Change any of that and the commit ID changes. And yes, the same commit with the same properties will have the same ID on a different machine. This serves three purposes. First, it means the system can tell if a commit has been tampered with. It's baked right into the architecture.

Second, one can rapidly compare commits just by looking at their IDs. This makes Git's network protocols very efficient. Want to compare two commits to see if they're the same? Don't have to send the whole diff, just send the IDs.

Third, and this is the genius, two commits with the same IDs have the same history. That's why the ID of the previous commits are part of the hash. If the content of a commit is the same but the parents are different, the commit ID must be different. That means when comparing repositories (like in a push or pull) once Git finds a commit in common between the two repositories it can stop checking. This makes pushing and pulling extremely efficient. For example...

origin
A - B - C - D - E [master]

A - B [origin/master]

The network conversation for git fetch origin goes something like this...

  • local Hey origin, what branches do you have?
  • origin I have master at E.
  • local I don't have E, I have your master at B.
  • origin B you say? I have B and it's an ancestor of E. That checks out. Let me send you C, D and E.

This is also why when you rewrite a commit with rebase, everything after it has to change. Here's an example.

A - B - C - D - E - F - G [master]

Let's say you rewrite D, just to change the log message a bit. Now D can no longer be D, it has to be copied to a new commit we'll call D1.
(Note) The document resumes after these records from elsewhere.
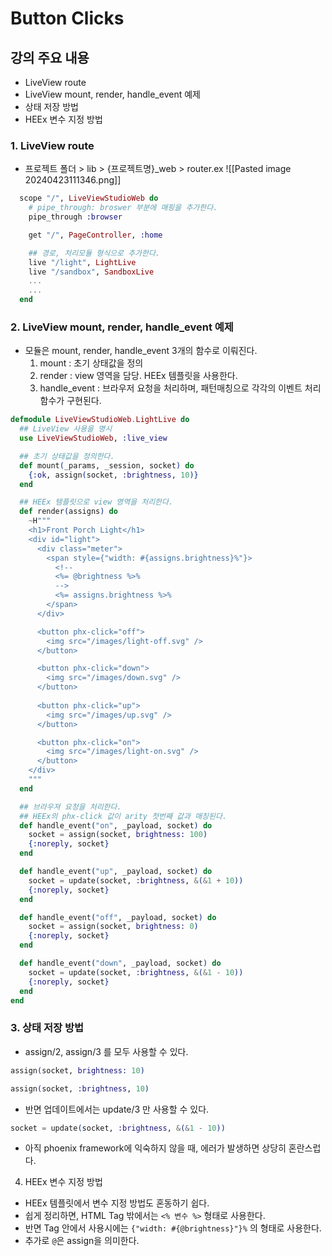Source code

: # Button Clicks

## 강의 주요 내용

* LiveView route
* LiveView mount, render, handle_event 예제
* 상태 저장 방법
* HEEx 변수 지정 방법

### 1. LiveView route

* 프로젝트 폴더 > lib > {프로젝트명}_web > router.ex
![[Pasted image 20240423111346.png]]

```elixir
  scope "/", LiveViewStudioWeb do
    # pipe_through: broswer 부분에 매핑을 추가한다.
    pipe_through :browser  

    get "/", PageController, :home  

    ## 경로, 처리모듈 형식으로 추가한다.
    live "/light", LightLive
    live "/sandbox", SandboxLive
    ...
    ...
  end
```


### 2. LiveView mount, render, handle_event 예제

* 모듈은 mount, render, handle_event 3개의 함수로 이뤄진다.
  1. mount : 초기 상태값을 정의
  2. render : view 영역을 담당. HEEx 템플릿을 사용한다.
  3. handle_event : 브라우저 요청을 처리하며, 패턴매칭으로 각각의 이벤트 처리 함수가 구현된다.

```elixir
defmodule LiveViewStudioWeb.LightLive do
  ## LiveView 사용을 명시
  use LiveViewStudioWeb, :live_view  

  ## 초기 상태값을 정의한다.
  def mount(_params, _session, socket) do
    {:ok, assign(socket, :brightness, 10)}
  end  

  ## HEEx 템플릿으로 view 영역을 처리한다.
  def render(assigns) do
    ~H"""
    <h1>Front Porch Light</h1>
    <div id="light">
      <div class="meter">
        <span style={"width: #{assigns.brightness}%"}>
          <!--
          <%= @brightness %>%
          -->
          <%= assigns.brightness %>%
        </span>
      </div>  

      <button phx-click="off">
        <img src="/images/light-off.svg" />
      </button>

      <button phx-click="down">
        <img src="/images/down.svg" />
      </button>
      
      <button phx-click="up">
        <img src="/images/up.svg" />
      </button>

      <button phx-click="on">
        <img src="/images/light-on.svg" />
      </button>
    </div>
    """
  end

  ## 브라우져 요청을 처리한다.
  ## HEEx의 phx-click 값이 arity 첫번째 값과 매칭된다.
  def handle_event("on", _payload, socket) do
    socket = assign(socket, brightness: 100)
    {:noreply, socket}
  end  

  def handle_event("up", _payload, socket) do
    socket = update(socket, :brightness, &(&1 + 10))
    {:noreply, socket}
  end  

  def handle_event("off", _payload, socket) do
    socket = assign(socket, brightness: 0)
    {:noreply, socket}
  end

  def handle_event("down", _payload, socket) do
    socket = update(socket, :brightness, &(&1 - 10))
    {:noreply, socket}
  end
end
```


### 3. 상태 저장 방법

* assign/2, assign/3 를 모두 사용할 수 있다.
```elixir
assign(socket, brightness: 10)

assign(socket, :brightness, 10)
```

* 반면 업데이트에서는 update/3 만 사용할 수 있다.
```elixir
socket = update(socket, :brightness, &(&1 - 10))
```

* 아직 phoenix framework에 익숙하지 않을 때, 에러가 발생하면 상당히 혼란스럽다.


4. HEEx 변수 지정 방법

* HEEx 템플릿에서 변수 지정 방법도 혼동하기 쉽다.
* 쉽게 정리하면, HTML Tag 밖에서는 `<% 변수 %>` 형태로 사용한다.
* 반면 Tag 안에서 사용시에는 `{"width: #{@brightness}"}%` 의 형태로 사용한다.
* 추가로 `@`은 assign을 의미한다.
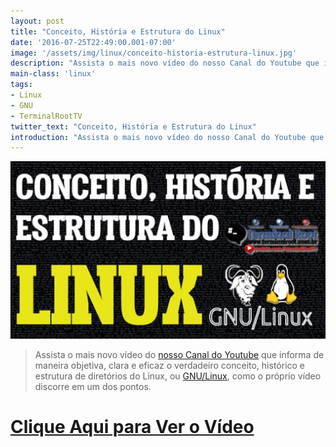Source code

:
 ```yaml
---
layout: post
title: "Conceito, História e Estrutura do Linux"
date: '2016-07-25T22:49:00.001-07:00'
image: '/assets/img/linux/conceito-historia-estrutura-linux.jpg'
description: "Assista o mais novo vídeo do nosso Canal do Youtube que informa de maneira objetiva."
main-class: 'linux'
tags:
- Linux
- GNU
- TerminalRootTV
twitter_text: "Conceito, História e Estrutura do Linux"
introduction: "Assista o mais novo vídeo do nosso Canal do Youtube que informa de maneira objetiva."
---
```

![Blog Linux](/assets/img/linux/conceito-historia-estrutura-linux.jpg "Blog Linux")

> Assista o mais novo vídeo do [nosso Canal do Youtube](https://www.youtube.com/TerminalRootTV) que informa de maneira objetiva, clara e eficaz o verdadeiro conceito, histórico e estrutura de diretórios do Linux, ou [GNU/Linux](https://cse.google.com.br/cse/publicurl?cx=004473188612396442360:qs2ekmnkweq&q=linux), como o próprio vídeo discorre em um dos pontos.


# [Clique Aqui para Ver o Vídeo](https://www.youtube.com/watch?v=zqxqvkoRsTw)

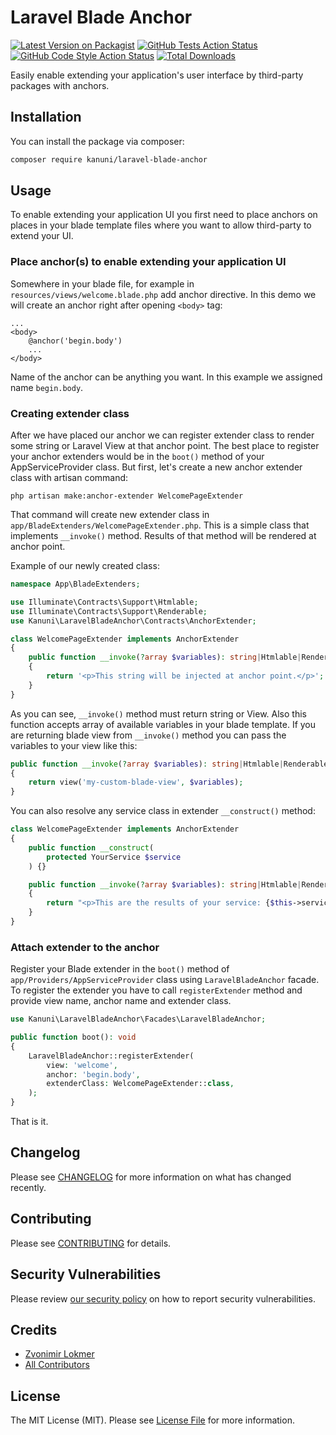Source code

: # Laravel Blade Anchor

[![Latest Version on Packagist](https://img.shields.io/packagist/v/kanuni/laravel-blade-anchor.svg?style=flat-square)](https://packagist.org/packages/kanuni/laravel-blade-anchor)
[![GitHub Tests Action Status](https://img.shields.io/github/actions/workflow/status/kanuni/laravel-blade-anchor/run-tests.yml?branch=main&label=tests&style=flat-square)](https://github.com/kanuni/laravel-blade-anchor/actions?query=workflow%3Arun-tests+branch%3Amain)
[![GitHub Code Style Action Status](https://img.shields.io/github/actions/workflow/status/kanuni/laravel-blade-anchor/fix-php-code-style-issues.yml?branch=main&label=code%20style&style=flat-square)](https://github.com/kanuni/laravel-blade-anchor/actions?query=workflow%3A"Fix+PHP+code+style+issues"+branch%3Amain)
[![Total Downloads](https://img.shields.io/packagist/dt/kanuni/laravel-blade-anchor.svg?style=flat-square)](https://packagist.org/packages/kanuni/laravel-blade-anchor)

Easily enable extending your application's user interface by third-party packages with anchors.

## Installation

You can install the package via composer:

```bash
composer require kanuni/laravel-blade-anchor
```

## Usage

To enable extending your application UI you first need to place anchors on places in your blade template files where you want to allow third-party to extend your UI.

### Place anchor(s) to enable extending your application UI

Somewhere in your blade file, for example in `resources/views/welcome.blade.php` add anchor directive. In this demo we will create an anchor right after opening `<body>` tag:

```
...
<body>
    @anchor('begin.body')
    ...
</body>
```

Name of the anchor can be anything you want. In this example we assigned name `begin.body`.

### Creating extender class

After we have placed our anchor we can register extender class to render some string or Laravel View at that anchor point. The best place to register your anchor extenders would be in the `boot()` method of your AppServiceProvider class. But first, let's create a new anchor extender class with artisan command:

```
php artisan make:anchor-extender WelcomePageExtender
```

That command will create new extender class in `app/BladeExtenders/WelcomePageExtender.php`. This is a simple class that implements `__invoke()` method. Results of that method will be rendered at anchor point.

Example of our newly created class:

```php
namespace App\BladeExtenders;

use Illuminate\Contracts\Support\Htmlable;
use Illuminate\Contracts\Support\Renderable;
use Kanuni\LaravelBladeAnchor\Contracts\AnchorExtender;

class WelcomePageExtender implements AnchorExtender
{
    public function __invoke(?array $variables): string|Htmlable|Renderable
    {
        return '<p>This string will be injected at anchor point.</p>';
    }
}
```

As you can see, `__invoke()` method must return string or View. Also this function accepts array of available variables in your blade template. If you are returning blade view from `__invoke()` method you can pass the variables to your view like this:

```php
public function __invoke(?array $variables): string|Htmlable|Renderable
{
    return view('my-custom-blade-view', $variables);
}
```

You can also resolve any service class in extender `__construct()` method:

```php
class WelcomePageExtender implements AnchorExtender
{
    public function __construct(
        protected YourService $service
    ) {}

    public function __invoke(?array $variables): string|Htmlable|Renderable
    {
        return "<p>This are the results of your service: {$this->service->getResults()}</p>";
    }
}
```

### Attach extender to the anchor

Register your Blade extender in the `boot()` method of `app/Providers/AppServiceProvider` class using  `LaravelBladeAnchor` facade. To register the extender you have to call `registerExtender` method and provide view name, anchor name and extender class.

```php
use Kanuni\LaravelBladeAnchor\Facades\LaravelBladeAnchor;

public function boot(): void
{
    LaravelBladeAnchor::registerExtender(
        view: 'welcome',
        anchor: 'begin.body',
        extenderClass: WelcomePageExtender::class,
    );
}
```

That is it.

## Changelog

Please see [CHANGELOG](CHANGELOG.md) for more information on what has changed recently.

## Contributing

Please see [CONTRIBUTING](CONTRIBUTING.md) for details.

## Security Vulnerabilities

Please review [our security policy](../../security/policy) on how to report security vulnerabilities.

## Credits

- [Zvonimir Lokmer](https://github.com/tjodalv)
- [All Contributors](../../contributors)

## License

The MIT License (MIT). Please see [License File](LICENSE.md) for more information.
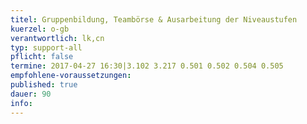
 ```yaml
---
titel: Gruppenbildung, Teambörse & Ausarbeitung der Niveaustufen
kuerzel: o-gb
verantwortlich: lk,cn
typ: support-all
pflicht: false
termine: 2017-04-27 16:30|3.102 3.217 0.501 0.502 0.504 0.505
empfohlene-voraussetzungen: 
published: true
dauer: 90
info:
---
```



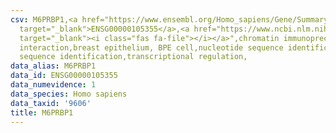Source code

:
 ```yaml
---
csv: M6PRBP1,<a href="https://www.ensembl.org/Homo_sapiens/Gene/Summary?db=core;g=ENSG00000105355"
  target="_blank">ENSG00000105355</a>,<a href="https://www.ncbi.nlm.nih.gov/pubmed/22863008"
  target="_blank"><i class="fas fa-file"></i></a>",chromatin immunoprecipitation assay,direct
  interaction,breast epithelium, BPE cell,nucleotide sequence identification,nucleotide
  sequence identification,transcriptional regulation,
data_alias: M6PRBP1
data_id: ENSG00000105355
data_numevidence: 1
data_species: Homo sapiens
data_taxid: '9606'
title: M6PRBP1
---
```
A - B - C - D - E - F - G [master]
         \
          D1

While D1 can have C as its parent (C is unaffected, commits do not know their children) it is disconnected from E, F and G. If we change E's parent to D1, E can't be E anymore. It has to be copied to a new commit E1.

A - B - C - D - E - F - G [master]
         \
          D1 - E1

And so on with F to F1 and G to G1.

A - B - C - D - E - F - G
         \
          D1 - E1 - F1 - G1 [master]

They all have the same code, just different parents (or in D1's case, a different commit message).